Wichtig: Die Strukturalisten gehen von einer „Metaphysik der Präsenz“ aus, d.h. dass die Dinge = Denotate, Referenten zeitübergreifend präsent sind, sodass sich Sprache abbildend auf die unterschiedlichen Eigenschaften dieser Dinge beziehen kann. Die Poststrukturalisten fragten nun: Ist die Welt wirklich so, wie unsere Sprache sie darstellt? Sind die Sets von Unterschieden und Signifikanten tatsächlich wahr
oder doch nur willkürlich? Und könnten sie auch ganz anders sein?

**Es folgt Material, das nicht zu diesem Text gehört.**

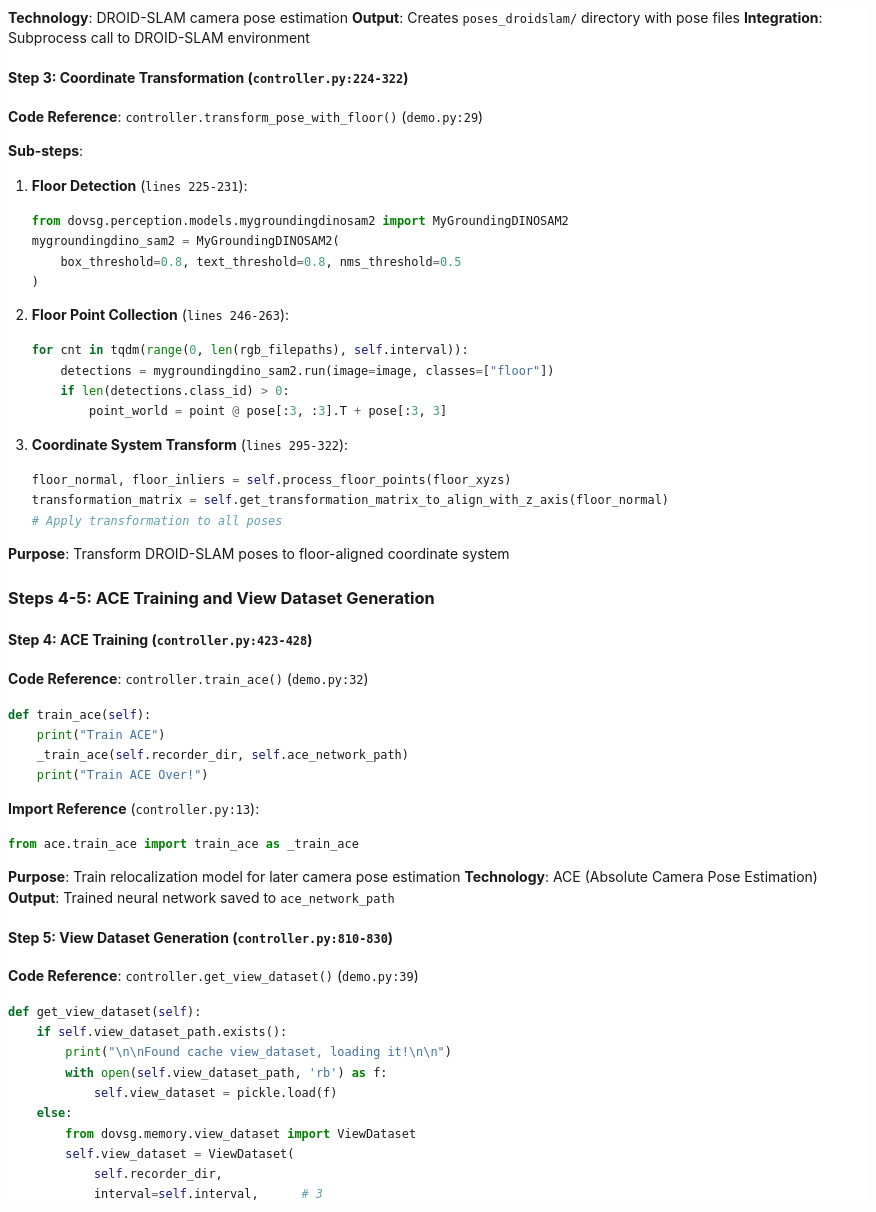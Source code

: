 **Technology**: DROID-SLAM camera pose estimation
**Output**: Creates `poses_droidslam/` directory with pose files
**Integration**: Subprocess call to DROID-SLAM environment

#### Step 3: Coordinate Transformation (`controller.py:224-322`)
**Code Reference**: `controller.transform_pose_with_floor()` (`demo.py:29`)

**Sub-steps**:
1. **Floor Detection** (`lines 225-231`):
   ```python
   from dovsg.perception.models.mygroundingdinosam2 import MyGroundingDINOSAM2
   mygroundingdino_sam2 = MyGroundingDINOSAM2(
       box_threshold=0.8, text_threshold=0.8, nms_threshold=0.5
   )
   ```

2. **Floor Point Collection** (`lines 246-263`):
   ```python
   for cnt in tqdm(range(0, len(rgb_filepaths), self.interval)):
       detections = mygroundingdino_sam2.run(image=image, classes=["floor"])
       if len(detections.class_id) > 0:
           point_world = point @ pose[:3, :3].T + pose[:3, 3]
   ```

3. **Coordinate System Transform** (`lines 295-322`):
   ```python
   floor_normal, floor_inliers = self.process_floor_points(floor_xyzs)
   transformation_matrix = self.get_transformation_matrix_to_align_with_z_axis(floor_normal)
   # Apply transformation to all poses
   ```

**Purpose**: Transform DROID-SLAM poses to floor-aligned coordinate system

### Steps 4-5: ACE Training and View Dataset Generation

#### Step 4: ACE Training (`controller.py:423-428`)
**Code Reference**: `controller.train_ace()` (`demo.py:32`)
```python
def train_ace(self):
    print("Train ACE")
    _train_ace(self.recorder_dir, self.ace_network_path)
    print("Train ACE Over!")
```

**Import Reference** (`controller.py:13`):
```python
from ace.train_ace import train_ace as _train_ace
```

**Purpose**: Train relocalization model for later camera pose estimation
**Technology**: ACE (Absolute Camera Pose Estimation)
**Output**: Trained neural network saved to `ace_network_path`

#### Step 5: View Dataset Generation (`controller.py:810-830`)
**Code Reference**: `controller.get_view_dataset()` (`demo.py:39`)
```python
def get_view_dataset(self):
    if self.view_dataset_path.exists():
        print("\n\nFound cache view_dataset, loading it!\n\n")
        with open(self.view_dataset_path, 'rb') as f:
            self.view_dataset = pickle.load(f)
    else:
        from dovsg.memory.view_dataset import ViewDataset
        self.view_dataset = ViewDataset(
            self.recorder_dir,
            interval=self.interval,      # 3
```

Die Poststrukturalisten lehnten diese Wahrheit
des Zeichens oder der Sprache ab. Sie verneinten, dass es eine wahre Struktur
von Oppositionen gebe oder dass hinter all den Signifikanten tatsächlich ein Signifikat zu finden sei. In erschöpfenden Analysen zeigten sie, wie Signifikanten als Verweise immer wieder und wieder auf andere Verweise verwiesen, ohne jemals zu einem Signifikat zu kommen Signifikantenkette, oder sie analysierten und widerlegten spielerisch die Oppositionen, auf denen die betrachteten Begriffe beruhten, um ihre willkürliche, von falschen Vorurteilen und kulturellen Setzungen durchzogenen Prämissen zu entlarven „Spiel der Signifikanten“. Die Einsicht in die Konstruiertheit der Zeichen eröffnet dem Dekonstrukteur zahlreiche Deutungsalternativen, sodass eine Sinnverstreuung entsteht dissémination = Streuung. Indem die Analyse laufend den Verweisen des Signifikanten in unterschiedlichste Richtungen nachjagd, wird deutlich, wie sich diese beim Lesen wie einem Spinnennetz oder Rhizom zu einem unendliches Wurzelgeflecht verbinden, in dem der konservative Leser völlig vergeblich nach einem ‚Kern‘ sucht: Es gibt nur Signifikanten, aber keine Signifikate!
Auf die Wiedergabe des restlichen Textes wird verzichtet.